WHAT YOU NEED TO DO:
Identify, in the records below, every line where the string "быть" appears, and copy each such line.

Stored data
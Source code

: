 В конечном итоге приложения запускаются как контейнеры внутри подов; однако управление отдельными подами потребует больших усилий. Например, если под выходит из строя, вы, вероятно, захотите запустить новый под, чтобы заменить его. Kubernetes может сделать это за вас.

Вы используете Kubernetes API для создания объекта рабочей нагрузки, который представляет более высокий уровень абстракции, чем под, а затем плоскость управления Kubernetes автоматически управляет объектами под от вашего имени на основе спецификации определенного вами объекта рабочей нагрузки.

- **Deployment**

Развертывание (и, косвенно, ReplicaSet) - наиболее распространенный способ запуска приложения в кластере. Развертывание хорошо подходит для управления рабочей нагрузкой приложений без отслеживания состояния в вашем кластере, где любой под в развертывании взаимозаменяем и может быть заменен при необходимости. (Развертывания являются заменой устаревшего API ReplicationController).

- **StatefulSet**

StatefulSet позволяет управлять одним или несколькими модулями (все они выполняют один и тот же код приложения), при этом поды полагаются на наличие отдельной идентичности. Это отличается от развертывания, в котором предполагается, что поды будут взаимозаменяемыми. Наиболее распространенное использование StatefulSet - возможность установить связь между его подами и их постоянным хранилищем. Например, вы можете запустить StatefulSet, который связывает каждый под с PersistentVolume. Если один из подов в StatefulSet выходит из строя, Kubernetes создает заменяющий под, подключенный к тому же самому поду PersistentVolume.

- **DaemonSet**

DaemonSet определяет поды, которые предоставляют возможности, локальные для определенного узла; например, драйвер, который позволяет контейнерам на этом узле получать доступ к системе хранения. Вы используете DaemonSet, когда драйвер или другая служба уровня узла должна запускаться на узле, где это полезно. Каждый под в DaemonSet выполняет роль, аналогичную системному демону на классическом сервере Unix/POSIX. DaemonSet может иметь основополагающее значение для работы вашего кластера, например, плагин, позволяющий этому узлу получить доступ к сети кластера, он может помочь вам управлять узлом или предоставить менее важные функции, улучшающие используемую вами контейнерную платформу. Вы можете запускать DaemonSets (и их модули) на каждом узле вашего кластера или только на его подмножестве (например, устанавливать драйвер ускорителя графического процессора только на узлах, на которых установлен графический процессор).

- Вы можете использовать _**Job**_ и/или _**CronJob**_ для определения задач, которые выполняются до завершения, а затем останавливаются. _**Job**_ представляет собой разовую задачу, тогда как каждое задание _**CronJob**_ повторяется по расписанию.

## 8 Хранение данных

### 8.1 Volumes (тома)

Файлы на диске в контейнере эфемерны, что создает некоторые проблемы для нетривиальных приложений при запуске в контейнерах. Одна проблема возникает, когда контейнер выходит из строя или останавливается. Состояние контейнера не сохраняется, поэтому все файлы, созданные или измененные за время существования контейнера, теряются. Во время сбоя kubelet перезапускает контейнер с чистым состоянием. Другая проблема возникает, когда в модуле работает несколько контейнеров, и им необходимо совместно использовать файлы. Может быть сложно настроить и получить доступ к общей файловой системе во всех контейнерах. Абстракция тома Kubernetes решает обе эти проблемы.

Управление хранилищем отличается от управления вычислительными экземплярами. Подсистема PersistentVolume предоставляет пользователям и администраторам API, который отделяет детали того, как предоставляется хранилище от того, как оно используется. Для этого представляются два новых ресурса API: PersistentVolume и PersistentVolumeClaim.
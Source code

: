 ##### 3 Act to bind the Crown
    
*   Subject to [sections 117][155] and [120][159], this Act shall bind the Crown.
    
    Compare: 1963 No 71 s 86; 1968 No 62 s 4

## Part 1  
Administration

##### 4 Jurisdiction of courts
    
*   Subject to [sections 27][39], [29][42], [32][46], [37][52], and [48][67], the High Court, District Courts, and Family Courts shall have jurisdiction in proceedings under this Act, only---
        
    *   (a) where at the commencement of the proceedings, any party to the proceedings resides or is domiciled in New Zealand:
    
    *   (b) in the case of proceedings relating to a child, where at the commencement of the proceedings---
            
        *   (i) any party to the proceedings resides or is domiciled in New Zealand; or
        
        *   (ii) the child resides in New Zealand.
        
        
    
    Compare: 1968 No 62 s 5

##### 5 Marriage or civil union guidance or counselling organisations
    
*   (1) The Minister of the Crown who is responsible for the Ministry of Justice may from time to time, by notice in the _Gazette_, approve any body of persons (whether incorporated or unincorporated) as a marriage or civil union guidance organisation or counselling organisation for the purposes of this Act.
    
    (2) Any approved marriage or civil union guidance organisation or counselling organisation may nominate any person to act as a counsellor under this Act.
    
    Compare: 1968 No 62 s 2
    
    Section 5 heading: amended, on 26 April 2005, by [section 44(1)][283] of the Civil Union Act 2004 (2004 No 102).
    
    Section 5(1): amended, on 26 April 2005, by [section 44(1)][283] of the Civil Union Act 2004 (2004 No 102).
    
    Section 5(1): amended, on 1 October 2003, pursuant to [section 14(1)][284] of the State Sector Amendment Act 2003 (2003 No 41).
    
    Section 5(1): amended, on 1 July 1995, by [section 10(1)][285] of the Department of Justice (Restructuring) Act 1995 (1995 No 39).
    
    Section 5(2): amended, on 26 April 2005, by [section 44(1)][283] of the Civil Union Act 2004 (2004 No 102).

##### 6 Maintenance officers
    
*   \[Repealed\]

EXPECTED ANSWER:
Развертывание (и, косвенно, ReplicaSet) - наиболее распространенный способ запуска приложения в кластере. Развертывание хорошо подходит для управления рабочей нагрузкой приложений без отслеживания состояния в вашем кластере, где любой под в развертывании взаимозаменяем и может быть заменен при необходимости. (Развертывания являются заменой устаревшего API ReplicationController).
Файлы на диске в контейнере эфемерны, что создает некоторые проблемы для нетривиальных приложений при запуске в контейнерах. Одна проблема возникает, когда контейнер выходит из строя или останавливается. Состояние контейнера не сохраняется, поэтому все файлы, созданные или измененные за время существования контейнера, теряются. Во время сбоя kubelet перезапускает контейнер с чистым состоянием. Другая проблема возникает, когда в модуле работает несколько контейнеров, и им необходимо совместно использовать файлы. Может быть сложно настроить и получить доступ к общей файловой системе во всех контейнерах. Абстракция тома Kubernetes решает обе эти проблемы.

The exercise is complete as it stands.